- _ACTIVITY_
From the entries below, gather every line containing the string "bills".

*** SUPPLIED DATA Section Begins ***

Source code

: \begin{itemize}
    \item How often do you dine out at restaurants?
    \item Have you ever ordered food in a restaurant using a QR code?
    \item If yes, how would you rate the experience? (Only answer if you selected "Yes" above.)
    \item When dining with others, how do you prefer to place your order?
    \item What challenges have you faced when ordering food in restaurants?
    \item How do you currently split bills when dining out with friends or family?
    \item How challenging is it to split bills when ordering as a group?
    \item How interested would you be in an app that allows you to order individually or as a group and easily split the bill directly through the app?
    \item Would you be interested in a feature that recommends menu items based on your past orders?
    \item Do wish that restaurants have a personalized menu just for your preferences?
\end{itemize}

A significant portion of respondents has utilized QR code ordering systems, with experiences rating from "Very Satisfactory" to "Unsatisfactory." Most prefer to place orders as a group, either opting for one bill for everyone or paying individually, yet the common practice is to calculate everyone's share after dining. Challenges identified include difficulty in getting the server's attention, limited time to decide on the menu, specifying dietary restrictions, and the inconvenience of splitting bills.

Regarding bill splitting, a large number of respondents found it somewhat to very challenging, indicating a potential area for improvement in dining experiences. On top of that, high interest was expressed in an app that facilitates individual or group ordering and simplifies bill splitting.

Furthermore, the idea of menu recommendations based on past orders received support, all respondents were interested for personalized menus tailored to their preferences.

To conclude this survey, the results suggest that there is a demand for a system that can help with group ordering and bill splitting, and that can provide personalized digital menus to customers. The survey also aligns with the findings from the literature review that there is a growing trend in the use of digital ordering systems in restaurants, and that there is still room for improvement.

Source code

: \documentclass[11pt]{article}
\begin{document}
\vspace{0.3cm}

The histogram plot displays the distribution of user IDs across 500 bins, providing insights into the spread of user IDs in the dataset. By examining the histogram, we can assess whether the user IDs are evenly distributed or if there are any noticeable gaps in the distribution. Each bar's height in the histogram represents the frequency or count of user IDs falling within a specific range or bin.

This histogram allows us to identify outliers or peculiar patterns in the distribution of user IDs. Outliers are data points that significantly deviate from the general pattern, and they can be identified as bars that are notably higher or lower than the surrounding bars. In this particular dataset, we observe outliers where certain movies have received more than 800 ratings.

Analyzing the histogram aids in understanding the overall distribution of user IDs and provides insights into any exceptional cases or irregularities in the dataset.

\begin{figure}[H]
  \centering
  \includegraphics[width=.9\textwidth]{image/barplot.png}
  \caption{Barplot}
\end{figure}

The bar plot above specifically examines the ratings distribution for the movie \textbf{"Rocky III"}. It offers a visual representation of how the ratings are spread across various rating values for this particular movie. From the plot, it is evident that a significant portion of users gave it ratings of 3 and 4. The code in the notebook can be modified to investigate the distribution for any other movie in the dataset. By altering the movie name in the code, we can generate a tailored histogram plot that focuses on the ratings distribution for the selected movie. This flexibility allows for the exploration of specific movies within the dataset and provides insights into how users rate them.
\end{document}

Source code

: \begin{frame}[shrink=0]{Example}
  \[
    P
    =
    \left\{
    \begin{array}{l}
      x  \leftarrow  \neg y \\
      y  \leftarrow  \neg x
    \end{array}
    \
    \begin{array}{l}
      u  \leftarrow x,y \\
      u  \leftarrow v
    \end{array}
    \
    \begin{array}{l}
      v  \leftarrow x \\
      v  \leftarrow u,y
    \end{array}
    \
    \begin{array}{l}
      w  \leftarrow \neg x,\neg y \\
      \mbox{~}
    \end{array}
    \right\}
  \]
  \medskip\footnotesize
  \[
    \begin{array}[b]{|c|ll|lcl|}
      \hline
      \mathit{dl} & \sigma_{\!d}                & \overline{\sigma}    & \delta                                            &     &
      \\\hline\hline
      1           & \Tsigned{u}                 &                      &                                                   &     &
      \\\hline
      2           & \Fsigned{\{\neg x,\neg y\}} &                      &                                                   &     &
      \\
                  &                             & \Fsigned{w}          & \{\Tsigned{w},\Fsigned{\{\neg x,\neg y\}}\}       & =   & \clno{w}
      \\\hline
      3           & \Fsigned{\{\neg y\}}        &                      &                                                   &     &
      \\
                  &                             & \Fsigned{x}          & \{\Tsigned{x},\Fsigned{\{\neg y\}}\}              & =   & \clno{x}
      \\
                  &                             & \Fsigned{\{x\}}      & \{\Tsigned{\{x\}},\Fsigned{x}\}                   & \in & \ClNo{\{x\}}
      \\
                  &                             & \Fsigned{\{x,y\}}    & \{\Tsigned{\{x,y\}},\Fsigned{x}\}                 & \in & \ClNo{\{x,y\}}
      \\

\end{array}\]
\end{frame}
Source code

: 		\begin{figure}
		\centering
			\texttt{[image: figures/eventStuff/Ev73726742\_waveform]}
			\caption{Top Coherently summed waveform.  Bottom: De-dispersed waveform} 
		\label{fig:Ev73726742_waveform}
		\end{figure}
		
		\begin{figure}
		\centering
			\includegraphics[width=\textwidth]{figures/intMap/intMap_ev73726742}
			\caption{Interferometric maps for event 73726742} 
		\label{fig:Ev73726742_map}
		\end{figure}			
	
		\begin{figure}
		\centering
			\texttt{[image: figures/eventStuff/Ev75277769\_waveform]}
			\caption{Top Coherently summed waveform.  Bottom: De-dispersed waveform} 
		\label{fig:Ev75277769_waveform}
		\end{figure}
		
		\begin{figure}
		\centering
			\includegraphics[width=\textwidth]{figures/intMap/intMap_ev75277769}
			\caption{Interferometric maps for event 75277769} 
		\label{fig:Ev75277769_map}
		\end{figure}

*** SUPPLIED DATA Section Ends ***

- _WRITTEN REPLY_
    \item How do you currently split bills when dining out with friends or family?
    \item How challenging is it to split bills when ordering as a group?
A significant portion of respondents has utilized QR code ordering systems, with experiences rating from "Very Satisfactory" to "Unsatisfactory." Most prefer to place orders as a group, either opting for one bill for everyone or paying individually, yet the common practice is to calculate everyone's share after dining. Challenges identified include difficulty in getting the server's attention, limited time to decide on the menu, specifying dietary restrictions, and the inconvenience of splitting bills.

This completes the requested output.